Responsáveis por estudantes que estudam na região central e moram na região do bairro São Benedito contaram para a equipe do JF Informa a dificuldade para estudantes e trabalhadores que dependem das linhas 411, 430, 431, 432 e 433. Isso porque a empresa Tusmil que atualmente é responsável pela operação delas retirou as linhas de circulação nos dias de semana alegando não ter veículos suficientes em bom estado para realizar os itinerários.
Segundo Katia que mora no bairro Bonsucesso, a filha dela está sem ir para a escola desde semana passada, isso porque devido sua filha ainda ser muito nova, ela acha perigoso deixar a menina ir e voltar a pé do colégio.
Outros moradores dos bairros nos disseram que a empresa costuma colocar ônibus no bairro para fazer uma ou duas viagens e depois os coletivos somem do mapa.
Tusmil cometeu mais de 1500 infrações só em 2022
Dados divulgados pela Prefeitura de Juiz de Fora apontam que o Consórcio Manchester cometeu mais de 1500 infrações de janeiro a julho deste ano. Além disso, em vídeo divulgado pela Prefeita Margarida Salomão, ela informa que a Tusmil que atualmente é a única empresa do Consórcio Manchester foi contratada para operar com 225 ônibus, mas que atualmente circulam apenas 111 veículos.
Algumas linhas de ônibus a empresa simplesmente tirou de circulação sem autorização, deixando o passageiro a ver navios no ponto de ônibus, alguns tendo que caminhar alguns quilômetros.
Margarida Salomão, se pronunciou na manhã desta quinta-feira, 28, sobre a liminar proferida pela desembargadora Yeda Athias a respeito do processo de caducidade do Consórcio Manchester.
A prefeita lembrou que outras decisões proferidas favoráveis ao Consórcio Manchester já foram derrubadas pelo Superior Tribunal de Justiça (STJ), e reforçou também o descumprimento da empresa com diversas obrigações para oferecer o serviço. “Nós estamos com um problema concreto que é a falta de condições da empresa Tusmil de cumprir as suas obrigações em Juiz de Fora.
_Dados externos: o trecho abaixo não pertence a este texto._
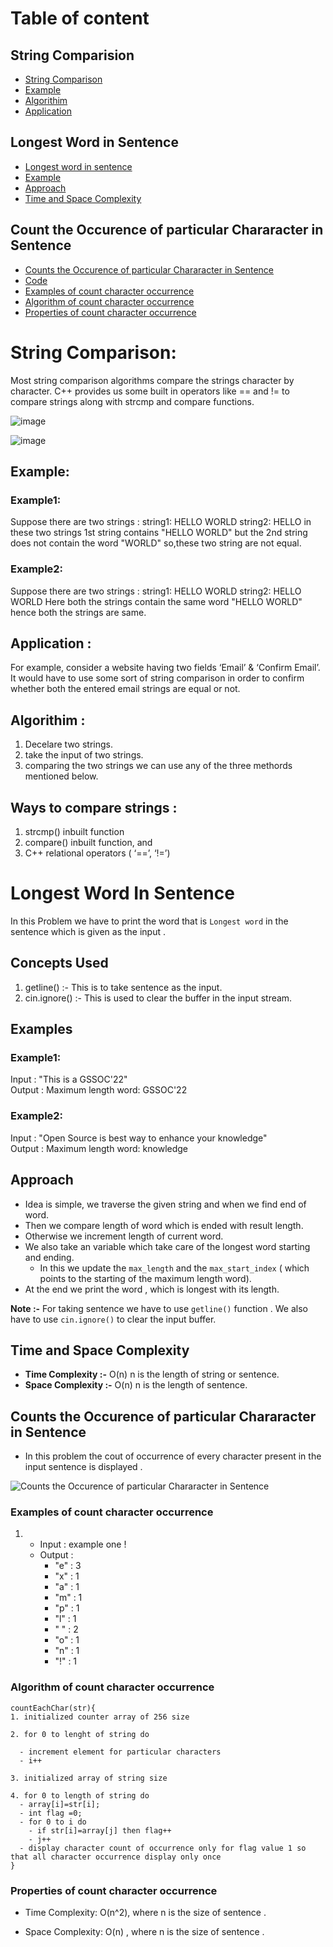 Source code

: <!-- Table of contents  -->
# Table of content
## String Comparision
- [String Comparison](#string-comparison)
- [Example](#example)
- [Algorithim](#algorithim-)
- [Application](#application-)

## Longest Word in Sentence
- [Longest word in sentence](#longest-word-in-sentence-1)
- [Example](#examples)
- [Approach](#approach)
- [Time and Space Complexity](#time-and-space-complexity)

## Count the Occurence of particular Chararacter in Sentence
- [Counts the Occurence of particular Chararacter in Sentence](#counts-the-occurence-of-particular-chararacter-in-sentence)
- [Code](CountCharOccurrence.cpp)
- [Examples of count character occurrence](#examples-of-count-character-occurrence)
- [Algorithm of count character occurrence](#algorithm-of-count-character-occurrence)
- [Properties of count character occurrence](#properties-of-count-character-occurrence)
    


# String Comparison:
Most string comparison algorithms compare the strings character by character. C++ provides us some built in operators like == and != to compare strings along with strcmp and compare functions.

![image](https://user-images.githubusercontent.com/100208233/162633708-61773b59-35ff-4290-bc66-0d370ed42645.png)

![image](https://user-images.githubusercontent.com/100208233/162752958-b3be8277-195f-4b86-8b38-950dfaf7a6e8.png)


## Example:

### Example1:
Suppose there are two strings :
string1: HELLO WORLD
string2: HELLO
in these two strings 1st string contains "HELLO WORLD" but the 2nd string does not contain the word "WORLD" so,these two string are not equal.

### Example2:
Suppose there are two strings :
string1: HELLO WORLD
string2: HELLO WORLD
Here both the strings contain the same word "HELLO WORLD" hence both the strings are same.  

## Application :
For example, consider a website having two fields ‘Email’ & ‘Confirm Email’. It would have to use some sort of string comparison in order to confirm whether both the entered email strings are equal or not.

## Algorithim :
1. Decelare two strings.
2. take the input of two strings.
3. comparing the two strings we can use any of the three methords mentioned below.

## Ways to compare strings :
1. strcmp() inbuilt function
2. compare() inbuilt function, and
3. C++ relational operators ( ‘==’, ‘!=’)

# Longest Word In Sentence

In this Problem we have to print the word that is `Longest word` in the sentence which is given as the input .

## Concepts Used

1. getline() :- This is to take sentence as the input.
2. cin.ignore() :- This is used to clear the buffer in the input stream.

## Examples

### Example1:
Input : "This is a GSSOC'22" \
Output : Maximum length word: GSSOC'22

### Example2:
Input : "Open Source is best way to enhance your knowledge" \
Output : Maximum length word: knowledge 

## Approach

- Idea is simple, we traverse the given string and when we find end of word.
- Then we compare length of word which is ended with result length.
- Otherwise we increment length of current word.
- We also take an variable which take care of the longest word starting and ending.
  - In this we update the `max_length` and the `max_start_index` ( which points to the starting of the maximum length word).
- At the end we print the word , which is longest with its length.

**Note :-** For taking sentence we have to use `getline()` function . We also have to use `cin.ignore()` to clear the input buffer.

## Time and Space Complexity

- **Time Complexity :-** O(n) n is the length of string or sentence.
- **Space Complexity :-** O(n) n is the length of sentence.

## Counts the Occurence of particular Chararacter in Sentence
- In this problem the cout of occurrence of every character present in the input sentence is displayed .

<!-- image to help better explain the concept -->

![Counts the Occurence of particular Chararacter in Sentence](https://www.shristitechlabs.com/wp-content/uploads/2019/05/totalcharacters.png)

### Examples of count character occurrence
1. - Input : example one !
   - Output : 
     -  "e" : 3
     -  "x" : 1
     -  "a" : 1
     -  "m" : 1
     -  "p" : 1
     -  "l" : 1
     -  " " : 2
     -  "o" : 1
     -  "n" : 1
     -  "!" : 1


### Algorithm of count character occurrence
```
countEachChar(str){
1. initialized counter array of 256 size

2. for 0 to lenght of string do

  - increment element for particular characters
  - i++

3. initialized array of string size

4. for 0 to length of string do
  - array[i]=str[i];
  - int flag =0;
  - for 0 to i do
    - if str[i]=array[j] then flag++
    - j++
  - display character count of occurrence only for flag value 1 so that all character occurrence display only once
}

```

### Properties of count character occurrence

- Time Complexity: O(n^2), where n is the size of sentence .

- Space Complexity: O(n) , where n is the size of sentence .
No ano passado, a empresa, em média, cometia 1,5 irregularidades por dia. Neste ano, já no início do ano, passou para cinco, depois passou para sete, em abril eram 5,9 irregularidades por dia. Agora, em julho, já são doze. Nós não podemos ficar de braços cruzados diante disso”.
A Prefeitura de Juiz de Fora (PJF), por meio de nota divulgada nessa quarta-feira, 27, informou que irá recorrer da decisão tanto no Tribunal de Justiça de Minas Gerais quanto no Superior Tribunal de Justiça, onde inclusive já obteve vitória em causa similar. “Nós vamos, de fato, recorrer ao Tribunal Superior para que nós continuemos a fazer aquilo que é necessário. Enquanto não resolvermos todas as pendências, a gente não pode encaminhar uma solução mais definitiva. Nós não vamos ficar assim porque nós temos compromisso com a população de Juiz de Fora que merece um serviço coletivo decente e competente”, ressaltou a chefe do executivo municipal.
Procuramos a SMU e a empresa Tusmil para esclarecimentos sobre a situação deplorável que chegou, mas até o momento não obtivemos retorno.